The other day, Anne asked me what it was like to vote in America. I thought it was an interesting question, and since Anne had just said that she found Americans to be incredibly polite, I felt somewhat obligated to come up with an answer. Also, how can I refuse a woman who has taught her two year old to swear in two languages?
Voting in America is much like what I imagine voting is like in any number of places. You register, stand in line, vote for your preferred candidate for several different offices, vote yes or not for various proposed laws or bond issues, and then collect your I Voted sticker and go on with your life.
Voting in America is also very different that what I imagine voting is like in any number of places. You are very unlikely to be shot for voting, which is a bit odd considering how much we Americans like to shoot each other. The polling place is very unlikely to be attacked or blown up. You may vote however you like without fear that you will be jailed or beaten. Any citizen, native or naturalized, who is over 18 and has not been convicted of a felony can register and vote. There are no requirements for education, prosperity, political affiliation. You are not even required to be of sound mind.
The strangest thing, to me, is the Electoral College. This was put into place by our much-admired Founding Fathers to prevent political parties from dominating national elections. Clearly, it has not proven to be as successful as they hoped. The result is that rather than a one man one vote system, we vote by state.
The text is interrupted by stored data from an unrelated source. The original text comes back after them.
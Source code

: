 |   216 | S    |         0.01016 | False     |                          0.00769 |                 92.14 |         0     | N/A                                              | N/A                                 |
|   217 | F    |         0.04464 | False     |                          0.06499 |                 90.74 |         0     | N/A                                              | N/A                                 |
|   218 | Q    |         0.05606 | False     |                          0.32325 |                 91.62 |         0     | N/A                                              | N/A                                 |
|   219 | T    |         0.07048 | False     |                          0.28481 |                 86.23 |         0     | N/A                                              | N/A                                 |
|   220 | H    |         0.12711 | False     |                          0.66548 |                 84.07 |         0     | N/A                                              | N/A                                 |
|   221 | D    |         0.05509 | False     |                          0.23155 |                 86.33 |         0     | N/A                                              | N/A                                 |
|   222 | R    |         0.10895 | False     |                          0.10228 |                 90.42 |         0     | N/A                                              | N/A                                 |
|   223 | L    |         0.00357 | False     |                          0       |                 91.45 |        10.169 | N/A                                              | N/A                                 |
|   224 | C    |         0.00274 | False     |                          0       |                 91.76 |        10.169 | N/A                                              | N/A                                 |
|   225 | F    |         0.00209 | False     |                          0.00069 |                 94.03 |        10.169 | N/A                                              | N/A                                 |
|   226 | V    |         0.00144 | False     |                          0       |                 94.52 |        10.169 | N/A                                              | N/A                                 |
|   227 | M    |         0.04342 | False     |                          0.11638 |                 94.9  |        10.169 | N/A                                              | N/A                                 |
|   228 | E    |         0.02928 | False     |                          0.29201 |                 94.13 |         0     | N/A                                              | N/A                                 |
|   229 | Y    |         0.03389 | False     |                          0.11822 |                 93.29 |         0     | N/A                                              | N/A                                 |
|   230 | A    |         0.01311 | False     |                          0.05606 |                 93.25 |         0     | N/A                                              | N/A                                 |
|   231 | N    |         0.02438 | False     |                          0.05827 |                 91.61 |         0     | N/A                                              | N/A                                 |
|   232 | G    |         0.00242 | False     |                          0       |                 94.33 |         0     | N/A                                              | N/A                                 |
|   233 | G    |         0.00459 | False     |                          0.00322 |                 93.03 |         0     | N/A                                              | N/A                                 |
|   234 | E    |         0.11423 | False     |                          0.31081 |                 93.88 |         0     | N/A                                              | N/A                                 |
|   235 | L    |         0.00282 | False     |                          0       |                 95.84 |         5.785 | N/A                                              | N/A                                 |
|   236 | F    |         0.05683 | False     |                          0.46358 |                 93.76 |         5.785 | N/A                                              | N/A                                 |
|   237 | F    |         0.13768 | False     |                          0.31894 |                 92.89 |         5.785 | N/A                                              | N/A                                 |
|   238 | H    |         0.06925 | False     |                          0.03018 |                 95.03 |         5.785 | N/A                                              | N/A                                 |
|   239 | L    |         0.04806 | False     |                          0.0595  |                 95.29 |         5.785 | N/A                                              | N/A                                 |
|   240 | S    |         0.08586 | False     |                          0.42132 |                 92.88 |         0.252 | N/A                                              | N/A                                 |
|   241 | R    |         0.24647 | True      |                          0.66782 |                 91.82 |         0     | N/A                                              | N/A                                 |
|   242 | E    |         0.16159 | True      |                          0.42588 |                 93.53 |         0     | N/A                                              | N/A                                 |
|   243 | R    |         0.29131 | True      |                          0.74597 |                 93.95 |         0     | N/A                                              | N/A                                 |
Whichever candidate receives the majority of the votes in each state receives all the votes controlled by that state in the Electoral College.
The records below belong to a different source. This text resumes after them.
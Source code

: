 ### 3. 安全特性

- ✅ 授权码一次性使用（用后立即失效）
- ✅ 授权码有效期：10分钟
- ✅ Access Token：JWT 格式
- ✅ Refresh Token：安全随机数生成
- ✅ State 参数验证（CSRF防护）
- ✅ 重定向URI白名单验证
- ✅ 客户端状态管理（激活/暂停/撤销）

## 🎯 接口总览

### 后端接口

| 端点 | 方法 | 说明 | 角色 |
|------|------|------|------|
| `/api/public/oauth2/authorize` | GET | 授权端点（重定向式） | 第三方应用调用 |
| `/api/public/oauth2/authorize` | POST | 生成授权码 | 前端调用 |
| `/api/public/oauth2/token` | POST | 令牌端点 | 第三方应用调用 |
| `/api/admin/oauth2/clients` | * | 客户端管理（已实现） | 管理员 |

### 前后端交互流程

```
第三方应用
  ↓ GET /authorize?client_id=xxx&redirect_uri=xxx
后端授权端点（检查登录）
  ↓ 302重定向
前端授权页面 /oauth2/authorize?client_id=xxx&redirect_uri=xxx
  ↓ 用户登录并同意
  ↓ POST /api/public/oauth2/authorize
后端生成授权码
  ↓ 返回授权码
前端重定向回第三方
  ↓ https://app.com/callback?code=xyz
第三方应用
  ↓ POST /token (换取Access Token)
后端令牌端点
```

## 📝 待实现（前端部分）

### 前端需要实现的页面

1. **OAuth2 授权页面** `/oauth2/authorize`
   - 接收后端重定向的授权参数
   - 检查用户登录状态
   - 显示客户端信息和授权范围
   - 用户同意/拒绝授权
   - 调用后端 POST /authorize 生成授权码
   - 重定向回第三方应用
I am a blue girl in a red state. There is no doubt that the majority of the people in my state will vote Republican on Tuesday and therefore my state will vote to re-elect the President. My vote will not count. I have real problems with this, as I firmly believe that the current President needs to be fired. He is a liar and a zealot. He has spent four years working his own agenda with no concern for the future well-being of the American people or the reputation of America around the world. He is an embarrassment. I am embarrassed that we put him into office and mortified that by living in the state where I live I helped to put him into power. It is my fervent hope that we send him home on Tuesday. However, I will in effect be voting to keep him in office.
I will vote anyway, and I will wear my sticker and I will be proud. Voting is a moral imperative. Less than half of us do it, which is the real embarrassment. When I vote on Tuesday, I will think of the people who have fought and died over the centuries to give me the right to do it, and I will think of the people who are still fighting for the privilege to stand in a voting booth and cast a single ballot for the things in which they believe. I will be angry when my vote is thrown out and my state votes against my values and opinions, but I will be angrier still at all of my fellow countrymen who stay home.
I encourage all of you to vote on Tuesday and to vote your conscience, and I encourage you to encourage your family and friends to do the same. It is quite literally the least that we can do.